GovAppsプラグイン 安全性を確認できる無料kintoneプラグイン集
総務課・企画課のような1つの部署から、社内(庁内)のすべての組織に対して同じ内容の調査・照会を 一斉に依頼したい場面があります。「事務用品の使用状況を教えてください」「予算要望を提出してください」 といった庁内照会が典型例です。この記事では、部署の数だけ手作業でレコードを複製することなく、 無料プラグインで一括作成する方法を、実際の設定画面と作成結果つきで解説します。
→ 対応プラグインを見る
kintoneの標準機能には「複製」ボタンがありますが、これは1レコードずつの複製です。組織が
数十あれば、依頼先組織の欄だけを変えながら数十回複製・編集する作業が発生します。組織選択
フィールド自体は標準機能で用意できますが、「選んだ組織の数だけレコードを自動的に増やす」機能は
標準にはありません。JavaScriptカスタマイズを自作すれば実現できますが、組織階層の取得
(/v1/organizations.json等のUser API)や重複除去、実行時の入力ダイアログまで
自前で書くことになり、簡単な作業ではありません。
「組織の数だけレコードを増やす」機能を用意する方法は、大きく4つあります。それぞれの 向き不向きをまとめました。
| 方法 | 向いている場合 | 注意点 |
|---|---|---|
| kintone標準機能のみ | 組織が数件程度で、手作業の複製でも十分な場合 | 組織数が増えるほど手作業のコピー&ペーストが負担になる |
| JavaScriptを自作する | 社内に開発者がいて、独自要件が多い場合 | User APIの実装・保守が必要。担当者の異動時に引き継ぎコストがかかる |
| 有料の他社プラグイン | 予算があり、手厚いサポートを求める場合 | 月額課金が発生する。ソースコードが非公開で、外部通信の有無を利用者側で確認しにくいことが多い |
| GovAppsプラグイン(このプラグイン) | 無料で試したい、社内・庁内でセキュリティを確認してから導入したい場合 | 機能追加の要望はGitHub Issueベース(個別カスタマイズの請負は行っていない) |
GovAppsのプラグインはすべて無料・広告なしで、追加課金なしで使い続けられます。 ソースコードはGitHubで全公開しているオープンソースなので、 「本当に外部と通信していないか」「入力値をどう扱っているか」を自治体・企業のセキュリティ担当者 自身の目で確認できます(このプラグインも個別ページにセキュリティレビュー結果を掲載しています)。 無料プラグイン配布サイトの中でも、ここまで確認可能性を重視しているのはGovAppsの特徴です。

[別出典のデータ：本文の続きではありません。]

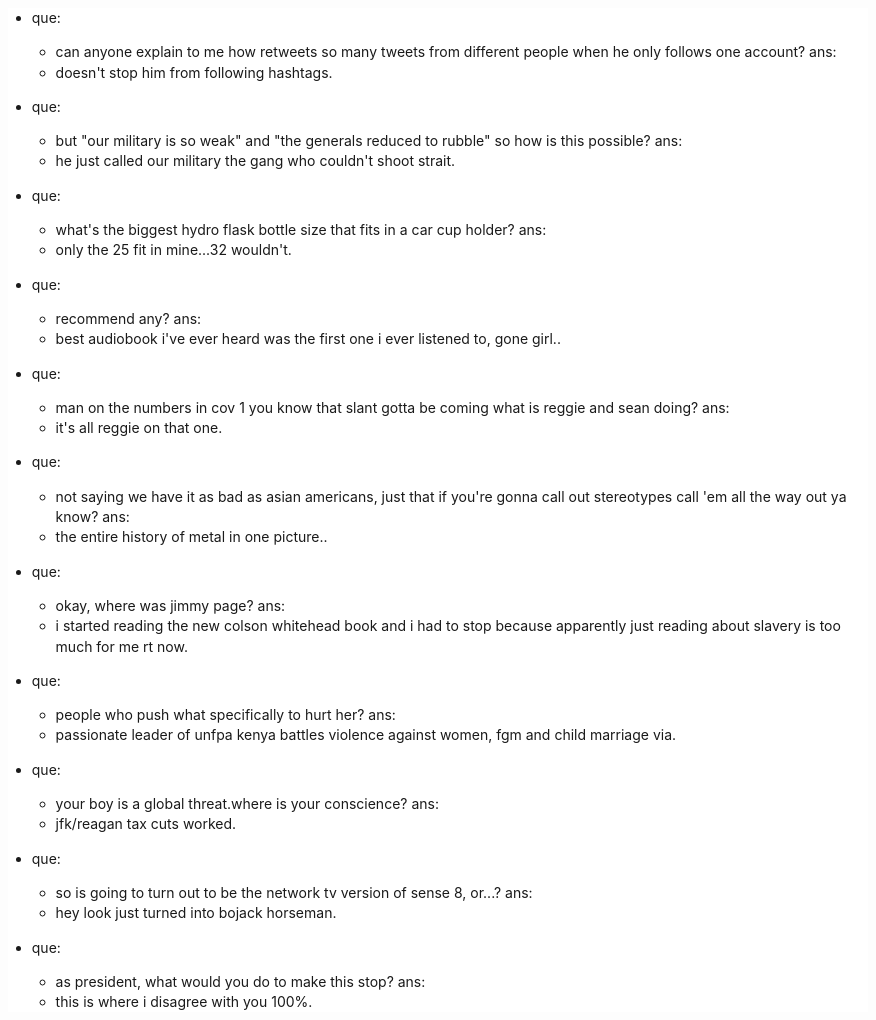 - que:
  - can anyone explain to me how retweets so many tweets from different people when he only follows one account?
  ans:
  - doesn't stop him from following hashtags.

- que:
  - but "our military is so weak" and "the generals reduced to rubble" so how is this possible?
  ans:
  - he just called our military the gang who couldn't shoot strait.

- que:
  - what's the biggest hydro flask bottle size that fits in a car cup holder?
  ans:
  - only the 25 fit in mine...32 wouldn't.

- que:
  - recommend any?
  ans:
  - best audiobook i've ever heard was the first one i ever listened to, gone girl..

- que:
  - man on the numbers in cov 1 you know that slant gotta be coming what is reggie and sean doing?
  ans:
  - it's all reggie on that one.

- que:
  - not saying we have it as bad as asian americans, just that if you're gonna call out stereotypes call 'em all the way out ya know?
  ans:
  - the entire history of metal in one picture..

- que:
  - okay, where was jimmy page?
  ans:
  - i started reading the new colson whitehead book and i had to stop because apparently just reading about slavery is too much for me rt now.

- que:
  - people who push what specifically to hurt her?
  ans:
  - passionate leader of unfpa kenya battles violence against women, fgm and child marriage via.

- que:
  - your boy is a global threat.where is your conscience?
  ans:
  - jfk/reagan tax cuts worked.

- que:
  - so is going to turn out to be the network tv version of sense 8, or...?
  ans:
  - hey look just turned into bojack horseman.

- que:
  - as president, what would you do to make this stop?
  ans:
  - this is where i disagree with you 100%.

レコード一括作成プラグインには、対象者フィールドに 「組織選択」フィールドを指定すると、実行時に組織を複数選択して「1組織=1レコード」で一括作成する 機能があります(ユーザー選択・グループ選択でも同様に使えます)。設定はこの3ステップです。
レコード一覧画面の「レコードを一括作成」ボタンを押すと、調査件名・回答期限・調査内容を入力する ダイアログと、対象の組織を選ぶ画面が表示されます。今回はサンプル環境にある3つの組織(営業部・ 営業一課・企画部)をすべて選択して実行しました。内容を確認する最終ダイアログで「作成」を押すと、 組織ごとに1件、同じ内容のレコードが一括で作成されます。
組織を1つ追加・変更したい場合も、次回実行時にダイアログで選び直すだけです。テンプレートの 内容(調査件名や期限)を都度変えられるので、毎回違う照会内容にも対応できます。